Check each line of the data, and copy those where "title" appears.

++++++

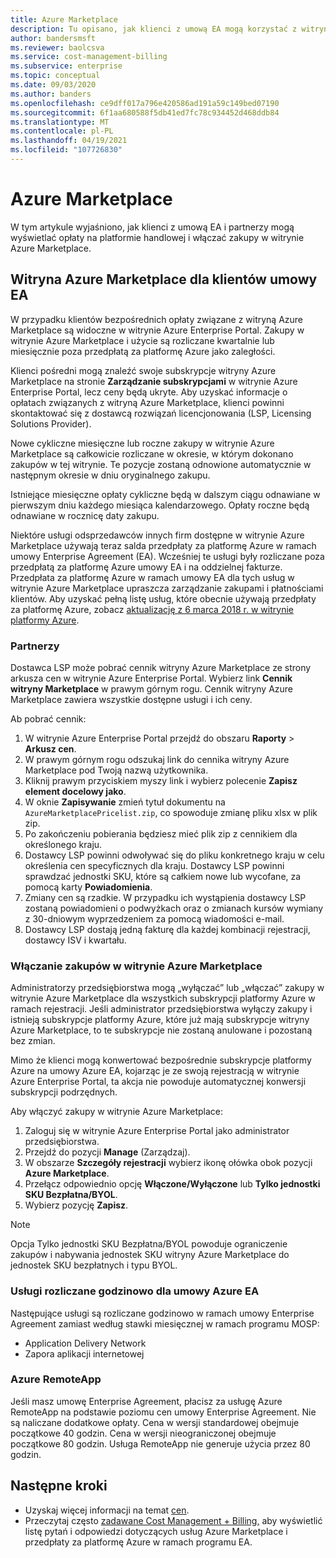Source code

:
 ```yaml
---
title: Azure Marketplace
description: Tu opisano, jak klienci z umową EA mogą korzystać z witryny Azure Marketplace.
author: bandersmsft
ms.reviewer: baolcsva
ms.service: cost-management-billing
ms.subservice: enterprise
ms.topic: conceptual
ms.date: 09/03/2020
ms.author: banders
ms.openlocfilehash: ce9dff017a796e420586ad191a59c149bed07190
ms.sourcegitcommit: 6f1aa680588f5db41ed7fc78c934452d468ddb84
ms.translationtype: MT
ms.contentlocale: pl-PL
ms.lasthandoff: 04/19/2021
ms.locfileid: "107726830"
---
```

# <a name="azure-marketplace"></a>Azure Marketplace

W tym artykule wyjaśniono, jak klienci z umową EA i partnerzy mogą wyświetlać opłaty na platformie handlowej i włączać zakupy w witrynie Azure Marketplace.

## <a name="azure-marketplace-for-ea-customers"></a>Witryna Azure Marketplace dla klientów umowy EA

W przypadku klientów bezpośrednich opłaty związane z witryną Azure Marketplace są widoczne w witrynie Azure Enterprise Portal. Zakupy w witrynie Azure Marketplace i użycie są rozliczane kwartalnie lub miesięcznie poza przedpłatą za platformę Azure jako zaległości.

Klienci pośredni mogą znaleźć swoje subskrypcje witryny Azure Marketplace na stronie **Zarządzanie subskrypcjami** w witrynie Azure Enterprise Portal, lecz ceny będą ukryte. Aby uzyskać informacje o opłatach związanych z witryną Azure Marketplace, klienci powinni skontaktować się z dostawcą rozwiązań licencjonowania (LSP, Licensing Solutions Provider).

Nowe cykliczne miesięczne lub roczne zakupy w witrynie Azure Marketplace są całkowicie rozliczane w okresie, w którym dokonano zakupów w tej witrynie. Te pozycje zostaną odnowione automatycznie w następnym okresie w dniu oryginalnego zakupu.

Istniejące miesięczne opłaty cykliczne będą w dalszym ciągu odnawiane w pierwszym dniu każdego miesiąca kalendarzowego. Opłaty roczne będą odnawiane w rocznicę daty zakupu.

Niektóre usługi odsprzedawców innych firm dostępne w witrynie Azure Marketplace używają teraz salda przedpłaty za platformę Azure w ramach umowy Enterprise Agreement (EA). Wcześniej te usługi były rozliczane poza przedpłatą za platformę Azure umowy EA i na oddzielnej fakturze. Przedpłata za platformę Azure w ramach umowy EA dla tych usług w witrynie Azure Marketplace upraszcza zarządzanie zakupami i płatnościami klientów. Aby uzyskać pełną listę usług, które obecnie używają przedpłaty za platformę Azure, zobacz [aktualizację z 6 marca 2018 r. w witrynie platformy Azure](https://azure.microsoft.com/updates/azure-marketplace-third-party-reseller-services-now-use-azure-monetary-commitment/).

### <a name="partners"></a>Partnerzy

Dostawca LSP może pobrać cennik witryny Azure Marketplace ze strony arkusza cen w witrynie Azure Enterprise Portal. Wybierz link **Cennik witryny Marketplace** w prawym górnym rogu. Cennik witryny Azure Marketplace zawiera wszystkie dostępne usługi i ich ceny.

Ab pobrać cennik:

1. W witrynie Azure Enterprise Portal przejdź do obszaru **Raporty** > **Arkusz cen**.
1. W prawym górnym rogu odszukaj link do cennika witryny Azure Marketplace pod Twoją nazwą użytkownika.
1. Kliknij prawym przyciskiem myszy link i wybierz polecenie **Zapisz element docelowy jako**.
1. W oknie **Zapisywanie** zmień tytuł dokumentu na `AzureMarketplacePricelist.zip`, co spowoduje zmianę pliku xlsx w plik zip.
1. Po zakończeniu pobierania będziesz mieć plik zip z cennikiem dla określonego kraju.
1. Dostawcy LSP powinni odwoływać się do pliku konkretnego kraju w celu określenia cen specyficznych dla kraju. Dostawcy LSP powinni sprawdzać jednostki SKU, które są całkiem nowe lub wycofane, za pomocą karty **Powiadomienia**.
1. Zmiany cen są rzadkie. W przypadku ich wystąpienia dostawcy LSP zostaną powiadomieni o podwyżkach oraz o zmianach kursów wymiany z 30-dniowym wyprzedzeniem za pomocą wiadomości e-mail.
1. Dostawcy LSP dostają jedną fakturę dla każdej kombinacji rejestracji, dostawcy ISV i kwartału.

### <a name="enabling-azure-marketplace-purchases"></a>Włączanie zakupów w witrynie Azure Marketplace

Administratorzy przedsiębiorstwa mogą „wyłączać” lub „włączać” zakupy w witrynie Azure Marketplace dla wszystkich subskrypcji platformy Azure w ramach rejestracji. Jeśli administrator przedsiębiorstwa wyłączy zakupy i istnieją subskrypcje platformy Azure, które już mają subskrypcje witryny Azure Marketplace, to te subskrypcje nie zostaną anulowane i pozostaną bez zmian.

Mimo że klienci mogą konwertować bezpośrednie subskrypcje platformy Azure na umowy Azure EA, kojarząc je ze swoją rejestracją w witrynie Azure Enterprise Portal, ta akcja nie powoduje automatycznej konwersji subskrypcji podrzędnych.

Aby włączyć zakupy w witrynie Azure Marketplace:

1. Zaloguj się w witrynie Azure Enterprise Portal jako administrator przedsiębiorstwa.
1. Przejdź do pozycji **Manage** (Zarządzaj).
1. W obszarze **Szczegóły rejestracji** wybierz ikonę ołówka obok pozycji **Azure Marketplace**.
1. Przełącz odpowiednio opcję **Włączone/Wyłączone** lub **Tylko jednostki SKU Bezpłatna/BYOL**.
1. Wybierz pozycję **Zapisz**.

> [!NOTE]
> Opcja Tylko jednostki SKU Bezpłatna/BYOL powoduje ograniczenie zakupów i nabywania jednostek SKU witryny Azure Marketplace do jednostek SKU bezpłatnych i typu BYOL.

### <a name="services-billed-hourly-for-azure-ea"></a>Usługi rozliczane godzinowo dla umowy Azure EA

Następujące usługi są rozliczane godzinowo w ramach umowy Enterprise Agreement zamiast według stawki miesięcznej w ramach programu MOSP:

- Application Delivery Network
- Zapora aplikacji internetowej

### <a name="azure-remoteapp"></a>Azure RemoteApp

Jeśli masz umowę Enterprise Agreement, płacisz za usługę Azure RemoteApp na podstawie poziomu cen umowy Enterprise Agreement. Nie są naliczane dodatkowe opłaty. Cena w wersji standardowej obejmuje początkowe 40 godzin. Cena w wersji nieograniczonej obejmuje początkowe 80 godzin. Usługa RemoteApp nie generuje użycia przez 80 godzin.

## <a name="next-steps"></a>Następne kroki

- Uzyskaj więcej informacji na temat [cen](ea-pricing-overview.md).
- Przeczytaj często [zadawane Cost Management + Billing,](../cost-management-billing-faq.yml) aby wyświetlić listę pytań i odpowiedzi dotyczących usług Azure Marketplace i przedpłaty za platformę Azure w ramach programu EA.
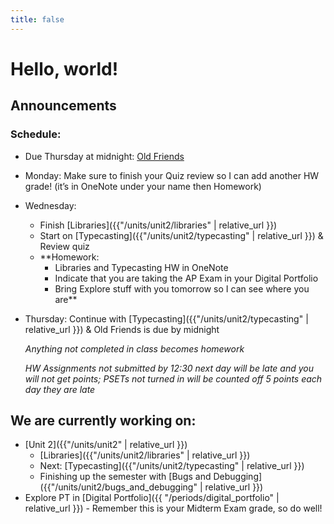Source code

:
 ```yaml
---
title: false
---
```


# Hello, world!

## Announcements

### Schedule:

  - Due Thursday at midnight: [Old Friends](https://docs.cs50.net/2018/ap/problems/friends/friends.html)
  - Monday: Make sure to finish your Quiz review so I can add another HW grade! (it’s in OneNote under your name then Homework)
  - Wednesday:
    - Finish [Libraries]({{"/units/unit2/libraries" | relative_url }})
    - Start on [Typecasting]({{"/units/unit2/typecasting" | relative_url }}) & Review quiz
    - **Homework:
      - Libraries and Typecasting HW in OneNote
      - Indicate that you are taking the AP Exam in your Digital Portfolio
      - Bring Explore stuff with you tomorrow so I can see where you are**
  - Thursday: Continue with [Typecasting]({{"/units/unit2/typecasting" | relative_url }}) & Old Friends is due by midnight

    *Anything not completed in class becomes homework*

    *HW Assignments not submitted by 12:30 next day will be late and you will not get points; PSETs not turned in will be counted off 5 points each day they are late*


## We are currently working on:
* [Unit 2]({{"/units/unit2" | relative_url }})
  * [Libraries]({{"/units/unit2/libraries" | relative_url }})
  * Next: [Typecasting]({{"/units/unit2/typecasting" | relative_url }})
  * Finishing up the semester with [Bugs and Debugging]({{"/units/unit2/bugs_and_debugging" | relative_url }})
* Explore PT in [Digital Portfolio]({{ "/periods/digital_portfolio" | relative_url }}) - Remember this is your Midterm Exam grade, so do well!


<!--
This is CS50 AP, Harvard University's introduction to the intellectual enterprises of computer science and the art of programming for students in high school, which satisfies the College Board's new AP CS Principles curriculum framework.
-->
<!--
<iframe src="https://www.youtube.com/embed/tZxLMIk_SaY?playlist=GAB6Gm7pTTA"></iframe>
-->
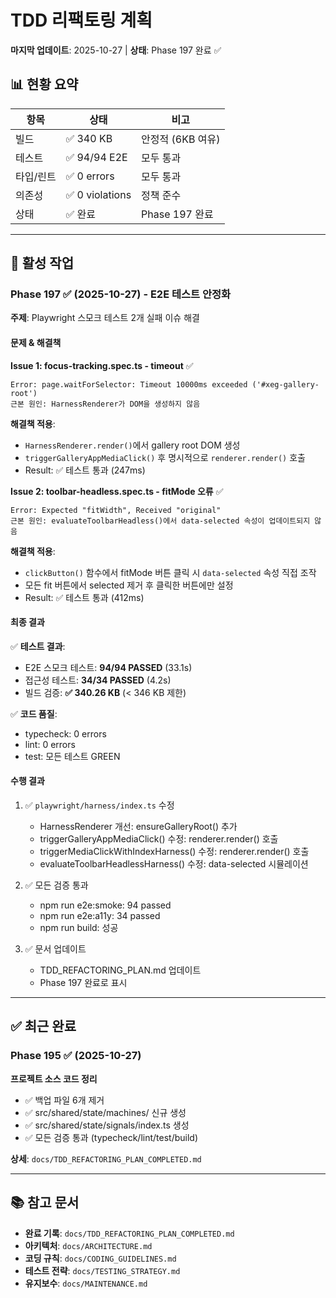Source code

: # TDD 리팩토링 계획

**마지막 업데이트**: 2025-10-27 | **상태**: Phase 197 완료 ✅

## 📊 현황 요약

| 항목      | 상태            | 비고              |
| --------- | --------------- | ----------------- |
| 빌드      | ✅ 340 KB       | 안정적 (6KB 여유) |
| 테스트    | ✅ 94/94 E2E    | 모두 통과         |
| 타입/린트 | ✅ 0 errors     | 모두 통과         |
| 의존성    | ✅ 0 violations | 정책 준수         |
| 상태      | ✅ 완료         | Phase 197 완료    |

---

## 🎯 활성 작업

### Phase 197 ✅ (2025-10-27) - E2E 테스트 안정화

**주제**: Playwright 스모크 테스트 2개 실패 이슈 해결

#### 문제 & 해결책

**Issue 1: focus-tracking.spec.ts - timeout** ✅

```
Error: page.waitForSelector: Timeout 10000ms exceeded ('#xeg-gallery-root')
근본 원인: HarnessRenderer가 DOM을 생성하지 않음
```

**해결책 적용**:

- `HarnessRenderer.render()`에서 gallery root DOM 생성
- `triggerGalleryAppMediaClick()` 후 명시적으로 `renderer.render()` 호출
- Result: ✅ 테스트 통과 (247ms)

**Issue 2: toolbar-headless.spec.ts - fitMode 오류** ✅

```
Error: Expected "fitWidth", Received "original"
근본 원인: evaluateToolbarHeadless()에서 data-selected 속성이 업데이트되지 않음
```

**해결책 적용**:

- `clickButton()` 함수에서 fitMode 버튼 클릭 시 `data-selected` 속성 직접 조작
- 모든 fit 버튼에서 selected 제거 후 클릭한 버튼에만 설정
- Result: ✅ 테스트 통과 (412ms)

#### 최종 결과

✅ **테스트 결과**:

- E2E 스모크 테스트: **94/94 PASSED** (33.1s)
- 접근성 테스트: **34/34 PASSED** (4.2s)
- 빌드 검증: **✅ 340.26 KB** (< 346 KB 제한)

✅ **코드 품질**:

- typecheck: 0 errors
- lint: 0 errors
- test: 모든 테스트 GREEN

#### 수행 결과

1. ✅ `playwright/harness/index.ts` 수정
   - HarnessRenderer 개선: ensureGalleryRoot() 추가
   - triggerGalleryAppMediaClick() 수정: renderer.render() 호출
   - triggerMediaClickWithIndexHarness() 수정: renderer.render() 호출
   - evaluateToolbarHeadlessHarness() 수정: data-selected 시뮬레이션

2. ✅ 모든 검증 통과
   - npm run e2e:smoke: 94 passed
   - npm run e2e:a11y: 34 passed
   - npm run build: 성공

3. ✅ 문서 업데이트
   - TDD_REFACTORING_PLAN.md 업데이트
   - Phase 197 완료로 표시

---

## ✅ 최근 완료

### Phase 195 ✅ (2025-10-27)

**프로젝트 소스 코드 정리**

- ✅ 백업 파일 6개 제거
- ✅ src/shared/state/machines/ 신규 생성
- ✅ src/shared/state/signals/index.ts 생성
- ✅ 모든 검증 통과 (typecheck/lint/test/build)

**상세**: `docs/TDD_REFACTORING_PLAN_COMPLETED.md`

---

## 📚 참고 문서

- **완료 기록**: `docs/TDD_REFACTORING_PLAN_COMPLETED.md`
- **아키텍처**: `docs/ARCHITECTURE.md`
- **코딩 규칙**: `docs/CODING_GUIDELINES.md`
- **테스트 전략**: `docs/TESTING_STRATEGY.md`
- **유지보수**: `docs/MAINTENANCE.md`
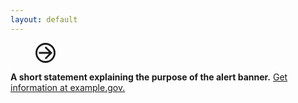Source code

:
```yaml
---
layout: default
---
```


<section class="usa-alert-banner" role="banner" aria-label="Announcement">
  <figure class="usa-alert-banner__image" alt="">
    <?xml version="1.0" encoding="UTF-8"?><svg xmlns="http://www.w3.org/2000/svg" width="32" height="32" viewBox="0 0 266 266" role="img" alt=""><title>Arrow</title><g fill="none" fill-rule="evenodd"><path fill="#1B1B1B" d="M139.146 47.794l85.56 85.56-84.852 84.852-16.971-16.97L179.118 145H45v-24h133.412l-56.236-56.236 16.97-16.97z"/><circle cx="133" cy="133" r="121" stroke="#1B1B1B" stroke-width="24"/></g></svg>
  </figure>
  <p class="usa-alert-banner__text"><strong>A short statement explaining the purpose of the alert banner.</strong> <a href="#">Get information at example.gov.</a></p>
</section>
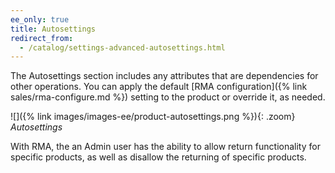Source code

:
 ```yaml
---
ee_only: true
title: Autosettings
redirect_from:
  - /catalog/settings-advanced-autosettings.html
---
```


The Autosettings section includes any attributes that are dependencies for other operations. You can apply the default [RMA configuration]({% link sales/rma-configure.md %}) setting to the product or override it, as needed.

![]({% link images/images-ee/product-autosettings.png %}){: .zoom}
_Autosettings_

With RMA, the an Admin user has the ability to allow return functionality for specific products, as well as disallow the returning of specific products.

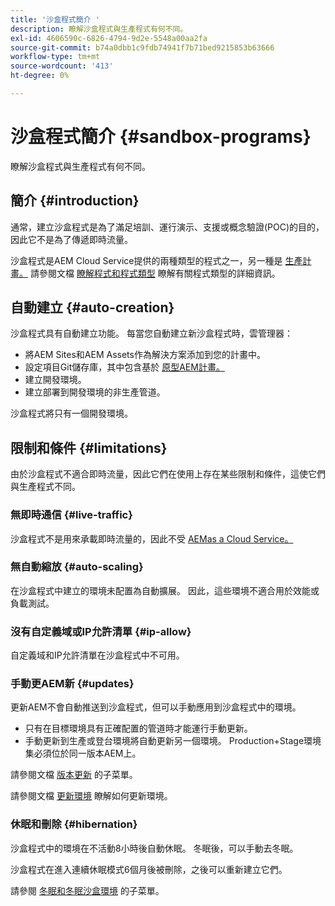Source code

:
 ```yaml
---
title: '沙盒程式簡介 '
description: 瞭解沙盒程式與生產程式有何不同。
exl-id: 4606590c-6826-4794-9d2e-5548a00aa2fa
source-git-commit: b74a0dbb1c9fdb74941f7b71bed9215853b63666
workflow-type: tm+mt
source-wordcount: '413'
ht-degree: 0%

---
```



# 沙盒程式簡介 {#sandbox-programs}

瞭解沙盒程式與生產程式有何不同。

## 簡介 {#introduction}

通常，建立沙盒程式是為了滿足培訓、運行演示、支援或概念驗證(POC)的目的，因此它不是為了傳遞即時流量。

沙盒程式是AEM Cloud Service提供的兩種類型的程式之一，另一種是 [生產計畫。](introduction-production-programs.md) 請參閱文檔 [瞭解程式和程式類型](/help/implementing/cloud-manager/getting-access-to-aem-in-cloud/program-types.md) 瞭解有關程式類型的詳細資訊。

## 自動建立 {#auto-creation}

沙盒程式具有自動建立功能。 每當您自動建立新沙盒程式時，雲管理器：

* 將AEM Sites和AEM Assets作為解決方案添加到您的計畫中。
* 設定項目Git儲存庫，其中包含基於 [原型AEM計畫。](https://experienceleague.adobe.com/docs/experience-manager-core-components/using/developing/archetype/overview.html)
* 建立開發環境。
* 建立部署到開發環境的非生產管道。

沙盒程式將只有一個開發環境。

## 限制和條件 {#limitations}

由於沙盒程式不適合即時流量，因此它們在使用上存在某些限制和條件，這使它們與生產程式不同。

### 無即時通信 {#live-traffic}

沙盒程式不是用來承載即時流量的，因此不受 [AEMas a Cloud Service。](https://www.adobe.com/legal/service-commitments.html)

### 無自動縮放 {#auto-scaling}

在沙盒程式中建立的環境未配置為自動擴展。 因此，這些環境不適合用於效能或負載測試。

### 沒有自定義域或IP允許清單 {#ip-allow}

自定義域和IP允許清單在沙盒程式中不可用。

### 手動更AEM新 {#updates}

更新AEM不會自動推送到沙盒程式，但可以手動應用到沙盒程式中的環境。

* 只有在目標環境具有正確配置的管道時才能運行手動更新。
* 手動更新到生產或登台環境將自動更新另一個環境。 Production+Stage環境集必須位於同一版本AEM上。

請參閱文檔 [版本更新](/help/implementing/deploying/aem-version-updates.md) 的子菜單。

請參閱文檔 [更新環境](/help/implementing/cloud-manager/manage-environments.md#updating-dev-environment) 瞭解如何更新環境。

### 休眠和刪除 {#hibernation}

沙盒程式中的環境在不活動8小時後自動休眠。 冬眠後，可以手動去冬眠。

沙盒程式在進入連續休眠模式6個月後被刪除，之後可以重新建立它們。

請參閱 [冬眠和冬眠沙盒環境](/help/implementing/cloud-manager/getting-access-to-aem-in-cloud/hibernating-environments.md) 的子菜單。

++++++

**EXERCISE SOLUTION**
title: Azure Marketplace
title: false
    <?xml version="1.0" encoding="UTF-8"?><svg xmlns="http://www.w3.org/2000/svg" width="32" height="32" viewBox="0 0 266 266" role="img" alt=""><title>Arrow</title><g fill="none" fill-rule="evenodd"><path fill="#1B1B1B" d="M139.146 47.794l85.56 85.56-84.852 84.852-16.971-16.97L179.118 145H45v-24h133.412l-56.236-56.236 16.97-16.97z"/><circle cx="133" cy="133" r="121" stroke="#1B1B1B" stroke-width="24"/></g></svg>
title: Autosettings
title: '沙盒程式簡介 '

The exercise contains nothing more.